Day 7: The Terrapin Painting Company

Scott and 1 began to scrape and paint the house. We jokingly called ourselves the Terrapin Painting Company after the University of Maryland terrapin mascot. While we worked we were listening to the radio reports of approaching storms. The sky around us was still bright blue, but there was a strong breeze blowing. Soon the radio reported tornadoes in Oklahoma moving northeast. After a while, the radio reports suddenly stopped. A few minutes later they came back on the air saying that the tornado watch center in Oklahoma City had been hit by a tornado and that tornadoes were now in Kansas and moving towards Missouri. We kept working since there were no storms visible to us. That night we camped out in the city park just norm of town. My hammock was strung between two trees and it rocked violently in the strong wind that picked up during the night. Visions of tornados monopolized my dreams that night.

Day 8: More Painting

We finished painting the exterior of the house. Mr. Pulliam’s wife stopped by and complimented our work. She convinced her husband that since we did such a good job on the exterior of their rental property, we should next be hired to paint the inside of their own house. We agreed and camped that night in the field behind their farm house outside of town. This time I set up the jungle hammock as a tent firmly on the ground so it wouldn’t swing in the wind.
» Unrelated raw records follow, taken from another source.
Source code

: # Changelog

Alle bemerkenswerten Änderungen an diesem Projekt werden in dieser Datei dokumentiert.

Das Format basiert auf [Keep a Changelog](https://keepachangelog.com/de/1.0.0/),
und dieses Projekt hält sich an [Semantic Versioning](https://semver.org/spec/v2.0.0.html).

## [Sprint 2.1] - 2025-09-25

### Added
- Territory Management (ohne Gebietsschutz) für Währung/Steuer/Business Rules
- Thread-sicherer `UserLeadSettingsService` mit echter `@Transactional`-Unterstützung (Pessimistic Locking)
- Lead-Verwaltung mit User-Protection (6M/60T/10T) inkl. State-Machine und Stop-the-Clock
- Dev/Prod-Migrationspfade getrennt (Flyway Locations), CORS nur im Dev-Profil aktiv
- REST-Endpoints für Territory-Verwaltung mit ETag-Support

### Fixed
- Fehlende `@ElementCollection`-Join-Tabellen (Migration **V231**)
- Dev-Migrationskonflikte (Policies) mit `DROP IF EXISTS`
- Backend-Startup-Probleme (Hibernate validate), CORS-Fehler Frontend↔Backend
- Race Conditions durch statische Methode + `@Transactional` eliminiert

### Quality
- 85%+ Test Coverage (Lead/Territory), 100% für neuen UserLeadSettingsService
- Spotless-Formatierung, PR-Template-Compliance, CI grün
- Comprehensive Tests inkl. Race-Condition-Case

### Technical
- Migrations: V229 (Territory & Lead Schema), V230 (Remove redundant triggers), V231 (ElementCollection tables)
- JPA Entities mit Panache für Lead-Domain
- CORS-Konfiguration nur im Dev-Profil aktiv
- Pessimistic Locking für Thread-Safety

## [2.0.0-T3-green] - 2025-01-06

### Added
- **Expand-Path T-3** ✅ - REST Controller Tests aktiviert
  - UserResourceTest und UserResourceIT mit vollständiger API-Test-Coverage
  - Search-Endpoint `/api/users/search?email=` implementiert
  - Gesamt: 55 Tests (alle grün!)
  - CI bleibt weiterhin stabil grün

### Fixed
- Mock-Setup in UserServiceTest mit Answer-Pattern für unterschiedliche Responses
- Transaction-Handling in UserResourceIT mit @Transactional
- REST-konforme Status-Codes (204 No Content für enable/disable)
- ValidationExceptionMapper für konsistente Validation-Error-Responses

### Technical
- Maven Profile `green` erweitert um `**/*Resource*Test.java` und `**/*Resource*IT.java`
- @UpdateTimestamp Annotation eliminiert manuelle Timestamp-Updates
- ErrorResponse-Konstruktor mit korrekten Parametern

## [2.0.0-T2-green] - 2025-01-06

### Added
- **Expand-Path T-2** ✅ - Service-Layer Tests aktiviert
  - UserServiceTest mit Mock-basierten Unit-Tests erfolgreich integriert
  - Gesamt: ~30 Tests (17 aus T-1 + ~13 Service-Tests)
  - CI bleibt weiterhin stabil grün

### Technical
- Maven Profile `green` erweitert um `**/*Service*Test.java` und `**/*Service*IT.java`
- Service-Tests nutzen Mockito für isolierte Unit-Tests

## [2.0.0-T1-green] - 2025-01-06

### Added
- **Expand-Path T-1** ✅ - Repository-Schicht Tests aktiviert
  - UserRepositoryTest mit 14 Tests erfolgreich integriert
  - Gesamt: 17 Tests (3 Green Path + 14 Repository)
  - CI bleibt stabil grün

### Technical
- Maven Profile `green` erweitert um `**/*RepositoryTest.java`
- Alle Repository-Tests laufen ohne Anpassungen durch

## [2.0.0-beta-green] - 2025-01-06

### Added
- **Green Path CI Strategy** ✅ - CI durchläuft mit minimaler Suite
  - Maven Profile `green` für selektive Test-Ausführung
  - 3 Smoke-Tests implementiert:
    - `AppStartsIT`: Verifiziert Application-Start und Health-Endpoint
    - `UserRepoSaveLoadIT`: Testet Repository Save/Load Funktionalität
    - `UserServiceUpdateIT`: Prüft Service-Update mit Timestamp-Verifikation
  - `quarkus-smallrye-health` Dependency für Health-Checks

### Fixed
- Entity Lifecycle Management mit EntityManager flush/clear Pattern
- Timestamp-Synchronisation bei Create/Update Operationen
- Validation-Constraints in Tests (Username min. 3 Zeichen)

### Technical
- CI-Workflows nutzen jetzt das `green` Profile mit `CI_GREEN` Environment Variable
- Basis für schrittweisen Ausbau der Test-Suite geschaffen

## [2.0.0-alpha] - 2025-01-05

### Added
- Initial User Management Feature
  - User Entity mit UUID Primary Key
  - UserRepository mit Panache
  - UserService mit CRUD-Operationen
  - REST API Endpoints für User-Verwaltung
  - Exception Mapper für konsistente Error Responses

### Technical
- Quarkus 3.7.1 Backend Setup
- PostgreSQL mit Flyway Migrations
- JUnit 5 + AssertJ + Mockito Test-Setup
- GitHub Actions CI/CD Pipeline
Day 9: Painting the Pulliams’ House

We moved the living room furniture away from the walls and covered it with cloths. Scott and I started to paint the interior walls of the Pulliams’ house. At one point we accidentally knocked a bucket of paint off the ladder and it spilled on the floor. After a momentary shock and panic, we quickly cleaned up the paint before it could spread or dry. Luckily, we were able to clean it up completely and left no trace that we had spilled some paint. Mr. and Mrs. Pulliam were not in the house at the time and never knew of the near disaster. When we were finished the Pulliams inspected the house and were well pleased with the results. We got paid in cash. We returned to Bluff River and the water was back down to its normal level, with sand bars in a wide flat braided river channel visible.

Day 10: Dale Steele

There had been a few days of dry weather and we thought it was once again time to look for harvest work. We headed west again and started asking for work at the grain elevators and work clearing houses in Pratt and Greesburg and finally Ford, Kansas. At Ford we learned that a farmer named Dale Steele needed some help during the harvest. He needed us to drive his grain trucks to the grain elevators. Mr. Steele was 64 years old and was working in his 50th harvest, having started helping his father when he was 14. We were lucky in that he needed us both and had a house trailer behind his farm house for us to live in. He introduced us to his son and his permanent hired hand. Since his hired hand’s name was also Mike, Dale asked me if I went by any other name. I told him to call me Fitz. Scott and I flipped a coin to see who would get first choice of bedrooms in the trailer. Scott won and chose the larger room on the end with windows on two sides. I had to settle for the smaller room in-the center with only one window.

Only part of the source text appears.